FRANKLIN KNIGHT LANE DEFENDS WOODROW WILSON

JFK+50:  Volume 7, No. 2349

INTERIOR SECRETARY LANE HAS PRESIDENT WILSON'S BACK

Washington, D.C. (JFK+50) One hundred years ago today, June 23, 1917, Interior Secretary Franklin K. Lane*, interviewed by Arthur Sears Henning of the Chicago Tribune, defended President Woodrow Wilson "against the criticism leveled at (him) in regard to the conduct of the war in its initial stages."

One Republican senator was quoted as saying...

"How can you expect efficient conduct of the war by a president who refused for three years to prepare the nation (for war)?"

Secretary Lane told Mr.

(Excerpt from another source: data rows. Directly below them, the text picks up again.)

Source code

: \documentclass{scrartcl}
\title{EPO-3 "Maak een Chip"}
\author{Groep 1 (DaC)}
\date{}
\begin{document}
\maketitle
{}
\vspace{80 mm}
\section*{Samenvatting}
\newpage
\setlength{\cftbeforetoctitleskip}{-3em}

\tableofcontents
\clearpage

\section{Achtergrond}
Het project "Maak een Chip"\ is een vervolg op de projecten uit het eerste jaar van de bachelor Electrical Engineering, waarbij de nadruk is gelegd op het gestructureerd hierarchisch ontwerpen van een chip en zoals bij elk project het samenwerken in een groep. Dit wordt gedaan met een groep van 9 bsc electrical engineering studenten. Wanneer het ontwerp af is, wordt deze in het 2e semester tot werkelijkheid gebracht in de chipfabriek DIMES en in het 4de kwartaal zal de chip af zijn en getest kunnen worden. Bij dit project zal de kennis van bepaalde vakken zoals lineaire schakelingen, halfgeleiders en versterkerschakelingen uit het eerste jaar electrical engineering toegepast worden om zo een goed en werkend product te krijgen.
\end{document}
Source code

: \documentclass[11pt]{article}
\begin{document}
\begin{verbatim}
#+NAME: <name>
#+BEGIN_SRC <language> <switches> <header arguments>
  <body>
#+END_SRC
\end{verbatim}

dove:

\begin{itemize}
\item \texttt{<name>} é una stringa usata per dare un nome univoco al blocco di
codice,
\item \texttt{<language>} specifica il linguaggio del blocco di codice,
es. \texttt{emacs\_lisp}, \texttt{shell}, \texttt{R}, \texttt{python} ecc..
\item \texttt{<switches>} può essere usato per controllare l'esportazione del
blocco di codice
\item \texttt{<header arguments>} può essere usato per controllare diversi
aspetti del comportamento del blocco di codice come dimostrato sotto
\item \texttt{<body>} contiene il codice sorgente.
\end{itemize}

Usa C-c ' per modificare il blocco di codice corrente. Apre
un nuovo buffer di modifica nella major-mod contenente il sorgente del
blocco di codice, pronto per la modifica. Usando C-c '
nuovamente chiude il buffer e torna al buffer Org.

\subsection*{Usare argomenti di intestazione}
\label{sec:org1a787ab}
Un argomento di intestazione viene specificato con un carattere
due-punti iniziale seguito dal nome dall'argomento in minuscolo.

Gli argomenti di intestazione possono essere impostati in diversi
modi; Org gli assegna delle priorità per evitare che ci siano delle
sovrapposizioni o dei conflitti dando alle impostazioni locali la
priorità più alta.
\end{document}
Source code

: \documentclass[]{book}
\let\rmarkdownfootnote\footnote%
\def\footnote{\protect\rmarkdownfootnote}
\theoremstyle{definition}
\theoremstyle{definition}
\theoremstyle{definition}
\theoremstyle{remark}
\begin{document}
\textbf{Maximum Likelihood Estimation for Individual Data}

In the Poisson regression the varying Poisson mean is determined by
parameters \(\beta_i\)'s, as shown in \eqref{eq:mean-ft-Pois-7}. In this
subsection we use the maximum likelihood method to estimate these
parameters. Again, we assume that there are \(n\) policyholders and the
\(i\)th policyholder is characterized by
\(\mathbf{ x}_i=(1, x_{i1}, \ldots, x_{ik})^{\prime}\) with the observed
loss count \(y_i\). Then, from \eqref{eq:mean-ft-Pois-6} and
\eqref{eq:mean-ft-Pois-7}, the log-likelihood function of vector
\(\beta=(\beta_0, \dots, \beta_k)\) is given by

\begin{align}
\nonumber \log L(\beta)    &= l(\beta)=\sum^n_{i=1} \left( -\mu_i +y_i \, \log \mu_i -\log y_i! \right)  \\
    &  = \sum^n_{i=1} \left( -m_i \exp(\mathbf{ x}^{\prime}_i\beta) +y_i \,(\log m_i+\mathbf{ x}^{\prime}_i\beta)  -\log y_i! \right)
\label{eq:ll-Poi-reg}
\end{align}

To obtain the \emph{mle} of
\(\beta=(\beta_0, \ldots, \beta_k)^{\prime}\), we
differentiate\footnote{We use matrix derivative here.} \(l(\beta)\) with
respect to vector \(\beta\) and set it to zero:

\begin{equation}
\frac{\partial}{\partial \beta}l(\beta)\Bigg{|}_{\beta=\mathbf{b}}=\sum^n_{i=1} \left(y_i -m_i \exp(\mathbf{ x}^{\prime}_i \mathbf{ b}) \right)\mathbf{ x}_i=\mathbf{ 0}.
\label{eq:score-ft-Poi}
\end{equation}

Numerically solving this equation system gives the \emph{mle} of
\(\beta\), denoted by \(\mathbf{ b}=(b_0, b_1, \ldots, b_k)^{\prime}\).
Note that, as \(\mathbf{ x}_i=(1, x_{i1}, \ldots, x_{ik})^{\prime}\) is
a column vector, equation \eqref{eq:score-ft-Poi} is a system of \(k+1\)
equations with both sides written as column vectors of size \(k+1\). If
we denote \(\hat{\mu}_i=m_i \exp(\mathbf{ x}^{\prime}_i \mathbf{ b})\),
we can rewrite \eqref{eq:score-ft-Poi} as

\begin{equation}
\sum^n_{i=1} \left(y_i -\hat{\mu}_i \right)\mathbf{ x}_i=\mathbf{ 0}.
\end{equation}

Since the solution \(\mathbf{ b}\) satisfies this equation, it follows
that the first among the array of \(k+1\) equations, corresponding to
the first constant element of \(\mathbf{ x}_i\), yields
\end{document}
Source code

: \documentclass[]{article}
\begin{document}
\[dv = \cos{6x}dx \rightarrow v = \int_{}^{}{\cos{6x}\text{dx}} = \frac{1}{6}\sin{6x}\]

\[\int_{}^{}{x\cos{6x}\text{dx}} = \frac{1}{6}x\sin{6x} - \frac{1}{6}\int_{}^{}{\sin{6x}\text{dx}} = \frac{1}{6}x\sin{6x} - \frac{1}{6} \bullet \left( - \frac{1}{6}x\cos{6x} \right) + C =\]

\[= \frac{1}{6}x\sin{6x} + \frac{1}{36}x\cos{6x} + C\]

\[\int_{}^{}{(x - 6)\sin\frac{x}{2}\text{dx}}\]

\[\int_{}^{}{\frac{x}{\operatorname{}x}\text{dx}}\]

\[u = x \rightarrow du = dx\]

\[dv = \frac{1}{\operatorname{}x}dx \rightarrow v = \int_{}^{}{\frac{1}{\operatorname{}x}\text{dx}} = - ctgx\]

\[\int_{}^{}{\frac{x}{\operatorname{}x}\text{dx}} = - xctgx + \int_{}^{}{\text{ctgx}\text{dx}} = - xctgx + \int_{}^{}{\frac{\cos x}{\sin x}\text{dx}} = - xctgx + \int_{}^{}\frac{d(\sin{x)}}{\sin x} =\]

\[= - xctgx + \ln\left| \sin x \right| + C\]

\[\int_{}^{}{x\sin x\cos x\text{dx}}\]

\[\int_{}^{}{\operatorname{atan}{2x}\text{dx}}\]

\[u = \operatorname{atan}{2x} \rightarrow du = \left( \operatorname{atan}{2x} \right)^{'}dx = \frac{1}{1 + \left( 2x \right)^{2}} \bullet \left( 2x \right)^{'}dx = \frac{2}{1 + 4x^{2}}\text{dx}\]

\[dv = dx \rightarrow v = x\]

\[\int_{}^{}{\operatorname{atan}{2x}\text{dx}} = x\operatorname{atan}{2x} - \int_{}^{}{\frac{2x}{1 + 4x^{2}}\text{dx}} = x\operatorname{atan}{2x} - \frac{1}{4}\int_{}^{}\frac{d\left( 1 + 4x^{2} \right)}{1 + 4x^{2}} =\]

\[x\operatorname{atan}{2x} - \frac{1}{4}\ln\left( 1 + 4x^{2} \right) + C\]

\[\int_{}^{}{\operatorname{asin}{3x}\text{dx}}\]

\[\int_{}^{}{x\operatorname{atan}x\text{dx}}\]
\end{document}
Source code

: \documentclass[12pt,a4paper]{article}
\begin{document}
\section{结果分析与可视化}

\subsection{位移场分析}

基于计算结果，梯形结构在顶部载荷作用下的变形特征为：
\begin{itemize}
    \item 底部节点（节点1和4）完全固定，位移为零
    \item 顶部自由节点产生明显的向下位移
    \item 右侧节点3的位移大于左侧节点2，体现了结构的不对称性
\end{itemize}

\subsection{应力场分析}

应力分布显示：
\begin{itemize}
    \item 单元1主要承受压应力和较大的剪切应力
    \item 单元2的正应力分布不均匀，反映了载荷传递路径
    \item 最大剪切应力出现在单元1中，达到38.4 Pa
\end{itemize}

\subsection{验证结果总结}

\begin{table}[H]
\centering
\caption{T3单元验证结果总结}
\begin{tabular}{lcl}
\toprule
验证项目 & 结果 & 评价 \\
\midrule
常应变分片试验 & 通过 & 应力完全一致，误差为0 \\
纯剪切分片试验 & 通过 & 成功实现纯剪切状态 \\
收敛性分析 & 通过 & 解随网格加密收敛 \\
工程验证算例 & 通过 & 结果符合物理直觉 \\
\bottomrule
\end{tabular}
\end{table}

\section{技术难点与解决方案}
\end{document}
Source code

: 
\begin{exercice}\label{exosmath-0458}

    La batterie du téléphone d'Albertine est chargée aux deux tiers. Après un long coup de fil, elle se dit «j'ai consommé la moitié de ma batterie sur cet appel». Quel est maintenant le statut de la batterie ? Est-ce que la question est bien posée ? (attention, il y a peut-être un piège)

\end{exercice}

Henning...

"It is the desire of the people that this war will be so conducted as to place the responsibility upon their president...and when it comes to the day of reckoning I believe that the people will be satisfied that the expenditures...in men and money have been made conscientiously, efficiently and in the attainment of...a more certain peace for the world."

*Franklin Knight Lane (1864-1921) was born on Prince Edward Island & moved to California in 1871.  FKL attended the University of California & became a NY reporter for the SF Chronicle.  FKL served as a commissioner on the Interstate Commerce Commission before his tenure as Secretary of the Interior 1913-1921.

"Lane Lambastes Wilson's Critics; Lauds Policies", by Arthur Sears Henning, The Chicago Sunday Tribune, June 24, 1917.